Not open for much longer, but we've just stayed at this one: http://www.campingcard.co.uk/gb/en/...ormandie/manche/campsite-aux-pommiers-107967/


----------



## teensvan (May 9, 2005)

Hi.

Use the one that grizzly said. We used this aires 2 years ago. very nice.

steve & ann. ----------------- teensvan


----------



## tonyblake (Apr 4, 2008)

I noted that the Aires directly beside Mont st Michel doesn't have electric hook up at 8 Euros per night but along the road there is a camping site at 8.40 Euros which does have hook up. As you come away from the Mount, past the restaurant, take a left and although the site is on the right you book in at the reception on the right. It's 8 Euros plus 20 cents per person. Assuming there are 2 of you it is 8.40 Euros. Each parking area is hedged in, easy access to hook up. Toilets and hot washing area water.

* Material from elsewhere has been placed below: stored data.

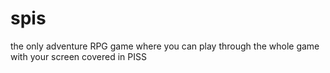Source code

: # spis
the only adventure RPG game where you can play through the whole game with your screen covered in PISS
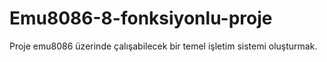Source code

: # Emu8086-8-fonksiyonlu-proje
Proje emu8086 üzerinde çalışabilecek bir temel işletim sistemi oluşturmak.
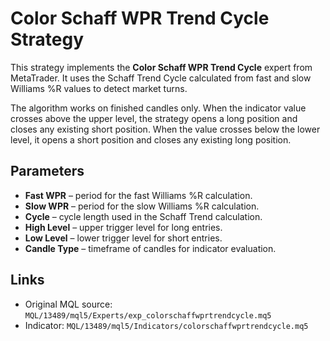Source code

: # Color Schaff WPR Trend Cycle Strategy

This strategy implements the **Color Schaff WPR Trend Cycle** expert from MetaTrader.
It uses the Schaff Trend Cycle calculated from fast and slow Williams %R values to detect market turns.

The algorithm works on finished candles only. When the indicator value crosses above the upper level, the strategy opens a long position and closes any existing short position. When the value crosses below the lower level, it opens a short position and closes any existing long position.

## Parameters
- **Fast WPR** – period for the fast Williams %R calculation.
- **Slow WPR** – period for the slow Williams %R calculation.
- **Cycle** – cycle length used in the Schaff Trend calculation.
- **High Level** – upper trigger level for long entries.
- **Low Level** – lower trigger level for short entries.
- **Candle Type** – timeframe of candles for indicator evaluation.

## Links
- Original MQL source: `MQL/13489/mql5/Experts/exp_colorschaffwprtrendcycle.mq5`
- Indicator: `MQL/13489/mql5/Indicators/colorschaffwprtrendcycle.mq5`
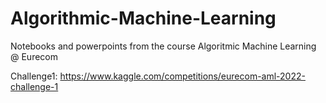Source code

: # Algorithmic-Machine-Learning
Notebooks and powerpoints from the course Algoritmic Machine Learning @ Eurecom

Challenge1: https://www.kaggle.com/competitions/eurecom-aml-2022-challenge-1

I would rather use the Aires but there's no comparison at that price. 

Tony.


----------



## andyangyh (May 1, 2005)

I hate to be pedantic but I have heard and read lots of people referring to "an aires". Nope - an aire, two aires. I know it's just me but every time I hear someone do this a muscle in my face twitches. Please help to keep me sane.


----------



## moblee (Dec 31, 2006)

Ok andy Don't pull your aires out over it :wink:


----------



## andyangyh (May 1, 2005)

The one that really had the muscle in my cheek twitching was the guy who told me that he was frightened of being gassed so he never stayed on public aires. Only he pronounce it as "pooblic aires" and I thought he said........

I should point out that the phrase "gassed" also gets the muscle twitching.


----------



## Grizzly (May 9, 2005)

tonyblake said:


> but along the road there is a camping site at 8.40 Euros which does have hook up.
> 
> Tony.


Tony...this is the aire ( de Camping-Car du Mont Saint-Michel) both Teensvan and I mentioned earlier in this thread. It is administered by the campsite across the road and was, I think, part of that campsite at one point. See their website. The campsite itself is quite expensive and nothing like as pleasant -we thought anyway.

G


----------



## moblee (Dec 31, 2006)

:lol: :lol:


----------



## tonyblake (Apr 4, 2008)

Please excuse this intrusive reply but actually when I referred to 'Aires', I was meaning many, as in general, not the Aire specifically.

I hadn't realised that one had to be grammatically perfect to reply to topics. Grammatically perfect in French as well as English, apparently.

If you are trying to be pedantic (and this should make your face really fall apart), I didn't type 'an aires', I typed (in both cases) 'the Aires'. Also, Why not make your neck twitch and quote correctly. In both cases I used a capital (that's a big letter) A not a small a. If you are being pedantic, then please get the quote correct so that you can be a tad pedantic

If you would care to read the message applying the same pedantic manner to the context, you will realise what is being said. I am aware that a singular would be Aire and more than one would be Aires as I tried to convey in the message.

I don't think you trying to apply an English Language critic would be helpful to the originator of this topic, pedantic or otherwise.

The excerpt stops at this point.